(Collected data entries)
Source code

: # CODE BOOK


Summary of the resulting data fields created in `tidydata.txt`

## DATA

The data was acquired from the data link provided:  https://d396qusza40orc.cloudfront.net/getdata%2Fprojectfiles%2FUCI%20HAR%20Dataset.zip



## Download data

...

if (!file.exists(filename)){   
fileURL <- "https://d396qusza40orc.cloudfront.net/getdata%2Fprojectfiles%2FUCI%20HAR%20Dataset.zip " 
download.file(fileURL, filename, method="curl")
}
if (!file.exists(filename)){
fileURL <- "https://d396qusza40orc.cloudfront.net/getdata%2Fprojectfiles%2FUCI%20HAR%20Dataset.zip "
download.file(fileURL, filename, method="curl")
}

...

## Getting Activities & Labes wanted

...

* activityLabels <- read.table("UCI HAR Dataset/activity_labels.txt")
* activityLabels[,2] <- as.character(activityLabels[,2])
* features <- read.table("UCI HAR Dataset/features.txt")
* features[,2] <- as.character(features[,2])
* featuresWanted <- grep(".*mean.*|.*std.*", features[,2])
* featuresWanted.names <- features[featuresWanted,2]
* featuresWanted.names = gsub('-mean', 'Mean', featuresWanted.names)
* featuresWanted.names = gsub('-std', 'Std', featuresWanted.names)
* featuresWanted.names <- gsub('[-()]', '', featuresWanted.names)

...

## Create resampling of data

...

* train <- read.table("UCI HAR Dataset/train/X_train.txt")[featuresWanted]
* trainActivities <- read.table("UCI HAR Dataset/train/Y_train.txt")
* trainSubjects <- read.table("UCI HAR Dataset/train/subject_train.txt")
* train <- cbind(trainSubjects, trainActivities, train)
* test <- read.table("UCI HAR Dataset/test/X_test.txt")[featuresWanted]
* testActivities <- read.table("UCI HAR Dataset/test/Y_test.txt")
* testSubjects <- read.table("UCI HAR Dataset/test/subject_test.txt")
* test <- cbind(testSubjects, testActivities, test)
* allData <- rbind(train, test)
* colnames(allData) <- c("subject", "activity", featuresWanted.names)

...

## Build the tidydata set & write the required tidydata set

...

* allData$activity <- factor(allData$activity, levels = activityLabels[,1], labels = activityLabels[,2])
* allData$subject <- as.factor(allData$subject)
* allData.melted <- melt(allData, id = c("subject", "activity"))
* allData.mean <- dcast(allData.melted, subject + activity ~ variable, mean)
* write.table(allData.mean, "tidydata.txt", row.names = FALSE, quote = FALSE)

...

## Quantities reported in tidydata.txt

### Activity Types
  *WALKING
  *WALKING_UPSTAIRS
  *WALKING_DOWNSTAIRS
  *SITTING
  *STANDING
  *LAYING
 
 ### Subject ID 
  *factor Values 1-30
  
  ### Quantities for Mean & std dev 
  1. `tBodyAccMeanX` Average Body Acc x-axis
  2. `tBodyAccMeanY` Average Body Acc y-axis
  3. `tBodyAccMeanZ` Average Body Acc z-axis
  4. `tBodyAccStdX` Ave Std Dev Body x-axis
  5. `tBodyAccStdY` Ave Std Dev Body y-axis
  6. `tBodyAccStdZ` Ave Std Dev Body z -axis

- ASSIGNED TASK: Return each line of the data above verbatim.

- PROBLEM SOLUTION:
Source code

: # CODE BOOK


Summary of the resulting data fields created in `tidydata.txt`

## DATA

The data was acquired from the data link provided:  https://d396qusza40orc.cloudfront.net/getdata%2Fprojectfiles%2FUCI%20HAR%20Dataset.zip



## Download data

...

if (!file.exists(filename)){   
fileURL <- "https://d396qusza40orc.cloudfront.net/getdata%2Fprojectfiles%2FUCI%20HAR%20Dataset.zip " 
download.file(fileURL, filename, method="curl")
}
if (!file.exists(filename)){
fileURL <- "https://d396qusza40orc.cloudfront.net/getdata%2Fprojectfiles%2FUCI%20HAR%20Dataset.zip "
download.file(fileURL, filename, method="curl")
}

...

## Getting Activities & Labes wanted

...

* activityLabels <- read.table("UCI HAR Dataset/activity_labels.txt")
* activityLabels[,2] <- as.character(activityLabels[,2])
* features <- read.table("UCI HAR Dataset/features.txt")
* features[,2] <- as.character(features[,2])
* featuresWanted <- grep(".*mean.*|.*std.*", features[,2])
* featuresWanted.names <- features[featuresWanted,2]
* featuresWanted.names = gsub('-mean', 'Mean', featuresWanted.names)
* featuresWanted.names = gsub('-std', 'Std', featuresWanted.names)
* featuresWanted.names <- gsub('[-()]', '', featuresWanted.names)

...

## Create resampling of data

...

* train <- read.table("UCI HAR Dataset/train/X_train.txt")[featuresWanted]
* trainActivities <- read.table("UCI HAR Dataset/train/Y_train.txt")
* trainSubjects <- read.table("UCI HAR Dataset/train/subject_train.txt")
* train <- cbind(trainSubjects, trainActivities, train)
* test <- read.table("UCI HAR Dataset/test/X_test.txt")[featuresWanted]
* testActivities <- read.table("UCI HAR Dataset/test/Y_test.txt")
* testSubjects <- read.table("UCI HAR Dataset/test/subject_test.txt")
* test <- cbind(testSubjects, testActivities, test)
* allData <- rbind(train, test)
* colnames(allData) <- c("subject", "activity", featuresWanted.names)

...

## Build the tidydata set & write the required tidydata set

...

* allData$activity <- factor(allData$activity, levels = activityLabels[,1], labels = activityLabels[,2])
* allData$subject <- as.factor(allData$subject)
* allData.melted <- melt(allData, id = c("subject", "activity"))
* allData.mean <- dcast(allData.melted, subject + activity ~ variable, mean)
* write.table(allData.mean, "tidydata.txt", row.names = FALSE, quote = FALSE)

...

## Quantities reported in tidydata.txt

### Activity Types
  *WALKING
  *WALKING_UPSTAIRS
  *WALKING_DOWNSTAIRS
  *SITTING
  *STANDING
  *LAYING
 
 ### Subject ID 
  *factor Values 1-30
  
  ### Quantities for Mean & std dev 
  1. `tBodyAccMeanX` Average Body Acc x-axis
  2. `tBodyAccMeanY` Average Body Acc y-axis
  3. `tBodyAccMeanZ` Average Body Acc z-axis
  4. `tBodyAccStdX` Ave Std Dev Body x-axis
  5. `tBodyAccStdY` Ave Std Dev Body y-axis
  6. `tBodyAccStdZ` Ave Std Dev Body z -axis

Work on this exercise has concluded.